## Task goal:
Only the text of the records belongs in the answer, copied exactly and without pictures.

BEGIN Task input

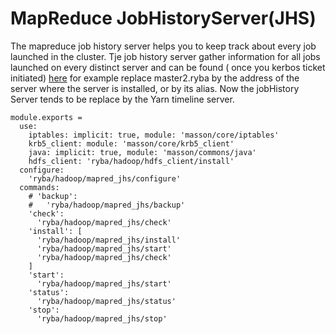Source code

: 
# MapReduce JobHistoryServer(JHS)

The mapreduce job history server helps you to keep track about every job launched in the cluster.
Tje job history server gather information for all jobs launched on every distinct server and can be found ( once you kerbos ticket initiated) [here](http://master1.ryba:19888/jobhistory) for example
replace master2.ryba by the address of the server where the server is installed, or by its alias.
Now the jobHistory Server tends to be replace by the Yarn timeline server.


    module.exports =
      use:
        iptables: implicit: true, module: 'masson/core/iptables'
        krb5_client: module: 'masson/core/krb5_client'
        java: implicit: true, module: 'masson/commons/java'
        hdfs_client: 'ryba/hadoop/hdfs_client/install'
      configure:
        'ryba/hadoop/mapred_jhs/configure'
      commands:
        # 'backup':
        #   'ryba/hadoop/mapred_jhs/backup'
        'check':
          'ryba/hadoop/mapred_jhs/check'
        'install': [
          'ryba/hadoop/mapred_jhs/install'
          'ryba/hadoop/mapred_jhs/start'
          'ryba/hadoop/mapred_jhs/check'
        ]
        'start':
          'ryba/hadoop/mapred_jhs/start'
        'status':
          'ryba/hadoop/mapred_jhs/status'
        'stop':
          'ryba/hadoop/mapred_jhs/stop'

[druid]: http://druid.io/docs/latest/configuration/hadoop.html
[amb-mr-site]: https://github.com/apache/ambari/blob/trunk/ambari-server/src/main/resources/stacks/HDP/2.3/services/YARN/configuration-mapred/mapred-site.xml
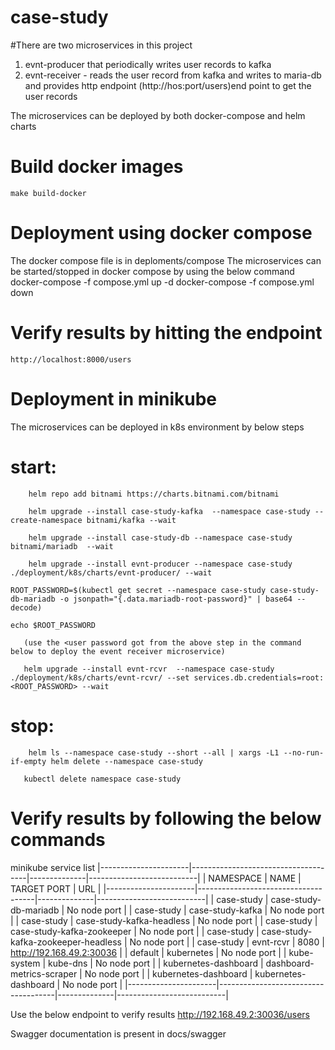 # case-study

#There are two microservices in this project 
1. evnt-producer that periodically writes user records to kafka
2. evnt-receiver - reads the user record from kafka and writes to maria-db and provides http endpoint (http://hos:port/users)end point to get the user records

The microservices can be deployed by both docker-compose and helm charts

# Build docker images
	make build-docker

# Deployment using docker compose 
The docker compose file is in deploments/compose 
The microservices can be started/stopped in docker compose by using the below command
  docker-compose -f compose.yml up -d 
  docker-compose -f compose.yml down 
  
  # Verify results by hitting the endpoint 
    http://localhost:8000/users
  
 # Deployment in minikube
 The microservices can be deployed in k8s environment by below steps
# start:
        helm repo add bitnami https://charts.bitnami.com/bitnami
	
        helm upgrade --install case-study-kafka  --namespace case-study --create-namespace bitnami/kafka --wait
	
        helm upgrade --install case-study-db --namespace case-study  bitnami/mariadb  --wait
	
        helm upgrade --install evnt-producer --namespace case-study ./deployment/k8s/charts/evnt-producer/ --wait
	
	ROOT_PASSWORD=$(kubectl get secret --namespace case-study case-study-db-mariadb -o jsonpath="{.data.mariadb-root-password}" | base64 --decode)
	
	echo $ROOT_PASSWORD
      
       (use the <user password got from the above step in the command below to deploy the event receiver microservice)
       
       helm upgrade --install evnt-rcvr  --namespace case-study ./deployment/k8s/charts/evnt-rcvr/ --set services.db.credentials=root:<ROOT_PASSWORD> --wait

# stop:
        helm ls --namespace case-study --short --all | xargs -L1 --no-run-if-empty helm delete --namespace case-study
  
       kubectl delete namespace case-study
        
 # Verify results by following the below commands
 minikube service list
|----------------------|-------------------------------------|--------------|---------------------------|
|      NAMESPACE       |                NAME                 | TARGET PORT  |            URL            |
|----------------------|-------------------------------------|--------------|---------------------------|
| case-study           | case-study-db-mariadb               | No node port |
| case-study           | case-study-kafka                    | No node port |
| case-study           | case-study-kafka-headless           | No node port |
| case-study           | case-study-kafka-zookeeper          | No node port |
| case-study           | case-study-kafka-zookeeper-headless | No node port |
| case-study           | evnt-rcvr                           |         8080 | http://192.168.49.2:30036 |
| default              | kubernetes                          | No node port |
| kube-system          | kube-dns                            | No node port |
| kubernetes-dashboard | dashboard-metrics-scraper           | No node port |
| kubernetes-dashboard | kubernetes-dashboard                | No node port |
|----------------------|-------------------------------------|--------------|---------------------------|

Use the below endpoint to verify results
http://192.168.49.2:30036/users

Swagger documentation is present in docs/swagger


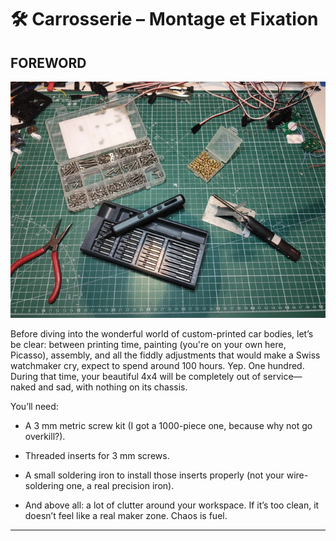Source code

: # 🛠️ Carrosserie – Montage et Fixation

## FOREWORD

![Tools](./images/tools.png)

Before diving into the wonderful world of custom-printed car bodies, let’s be clear: between printing time, painting (you're on your own here, Picasso), assembly, and all the fiddly adjustments that would make a Swiss watchmaker cry, expect to spend around 100 hours. Yep. One hundred. During that time, your beautiful 4x4 will be completely out of service—naked and sad, with nothing on its chassis.

You’ll need:
- A 3 mm metric screw kit (I got a 1000-piece one, because why not go overkill?).

- Threaded inserts for 3 mm screws.

- A small soldering iron to install those inserts properly (not your wire-soldering one, a real precision iron).

- And above all: a lot of clutter around your workspace. If it’s too clean, it doesn’t feel like a real maker zone. Chaos is fuel.

---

END Task input

## Task answer:
Source code

: 
# MapReduce JobHistoryServer(JHS)

The mapreduce job history server helps you to keep track about every job launched in the cluster.
Tje job history server gather information for all jobs launched on every distinct server and can be found ( once you kerbos ticket initiated) [here](http://master1.ryba:19888/jobhistory) for example
replace master2.ryba by the address of the server where the server is installed, or by its alias.
Now the jobHistory Server tends to be replace by the Yarn timeline server.


    module.exports =
      use:
        iptables: implicit: true, module: 'masson/core/iptables'
        krb5_client: module: 'masson/core/krb5_client'
        java: implicit: true, module: 'masson/commons/java'
        hdfs_client: 'ryba/hadoop/hdfs_client/install'
      configure:
        'ryba/hadoop/mapred_jhs/configure'
      commands:
        # 'backup':
        #   'ryba/hadoop/mapred_jhs/backup'
        'check':
          'ryba/hadoop/mapred_jhs/check'
        'install': [
          'ryba/hadoop/mapred_jhs/install'
          'ryba/hadoop/mapred_jhs/start'
          'ryba/hadoop/mapred_jhs/check'
        ]
        'start':
          'ryba/hadoop/mapred_jhs/start'
        'status':
          'ryba/hadoop/mapred_jhs/status'
        'stop':
          'ryba/hadoop/mapred_jhs/stop'

[druid]: http://druid.io/docs/latest/configuration/hadoop.html
[amb-mr-site]: https://github.com/apache/ambari/blob/trunk/ambari-server/src/main/resources/stacks/HDP/2.3/services/YARN/configuration-mapred/mapred-site.xml
 # case-study

#There are two microservices in this project 
1. evnt-producer that periodically writes user records to kafka
2. evnt-receiver - reads the user record from kafka and writes to maria-db and provides http endpoint (http://hos:port/users)end point to get the user records

The microservices can be deployed by both docker-compose and helm charts

# Build docker images
	make build-docker

# Deployment using docker compose 
The docker compose file is in deploments/compose 
The microservices can be started/stopped in docker compose by using the below command
  docker-compose -f compose.yml up -d 
  docker-compose -f compose.yml down 
  
  # Verify results by hitting the endpoint 
    http://localhost:8000/users
  
 # Deployment in minikube
 The microservices can be deployed in k8s environment by below steps
# start:
        helm repo add bitnami https://charts.bitnami.com/bitnami
	
        helm upgrade --install case-study-kafka  --namespace case-study --create-namespace bitnami/kafka --wait
	
        helm upgrade --install case-study-db --namespace case-study  bitnami/mariadb  --wait
	
        helm upgrade --install evnt-producer --namespace case-study ./deployment/k8s/charts/evnt-producer/ --wait
	
	ROOT_PASSWORD=$(kubectl get secret --namespace case-study case-study-db-mariadb -o jsonpath="{.data.mariadb-root-password}" | base64 --decode)
	
	echo $ROOT_PASSWORD
      
       (use the <user password got from the above step in the command below to deploy the event receiver microservice)
       
       helm upgrade --install evnt-rcvr  --namespace case-study ./deployment/k8s/charts/evnt-rcvr/ --set services.db.credentials=root:<ROOT_PASSWORD> --wait

# stop:
        helm ls --namespace case-study --short --all | xargs -L1 --no-run-if-empty helm delete --namespace case-study
  
       kubectl delete namespace case-study
        
 # Verify results by following the below commands
 minikube service list
|----------------------|-------------------------------------|--------------|---------------------------|
|      NAMESPACE       |                NAME                 | TARGET PORT  |            URL            |
|----------------------|-------------------------------------|--------------|---------------------------|
| case-study           | case-study-db-mariadb               | No node port |
| case-study           | case-study-kafka                    | No node port |
| case-study           | case-study-kafka-headless           | No node port |
| case-study           | case-study-kafka-zookeeper          | No node port |
| case-study           | case-study-kafka-zookeeper-headless | No node port |
| case-study           | evnt-rcvr                           |         8080 | http://192.168.49.2:30036 |
| default              | kubernetes                          | No node port |
| kube-system          | kube-dns                            | No node port |
| kubernetes-dashboard | dashboard-metrics-scraper           | No node port |
| kubernetes-dashboard | kubernetes-dashboard                | No node port |
|----------------------|-------------------------------------|--------------|---------------------------|

Use the below endpoint to verify results
http://192.168.49.2:30036/users

Swagger documentation is present in docs/swagger


Source code

: # 🛠️ Carrosserie – Montage et Fixation

## FOREWORD

![Tools](./images/tools.png)

Before diving into the wonderful world of custom-printed car bodies, let’s be clear: between printing time, painting (you're on your own here, Picasso), assembly, and all the fiddly adjustments that would make a Swiss watchmaker cry, expect to spend around 100 hours. Yep. One hundred. During that time, your beautiful 4x4 will be completely out of service—naked and sad, with nothing on its chassis.

You’ll need:
- A 3 mm metric screw kit (I got a 1000-piece one, because why not go overkill?).

- Threaded inserts for 3 mm screws.

- A small soldering iron to install those inserts properly (not your wire-soldering one, a real precision iron).

- And above all: a lot of clutter around your workspace. If it’s too clean, it doesn’t feel like a real maker zone. Chaos is fuel.

---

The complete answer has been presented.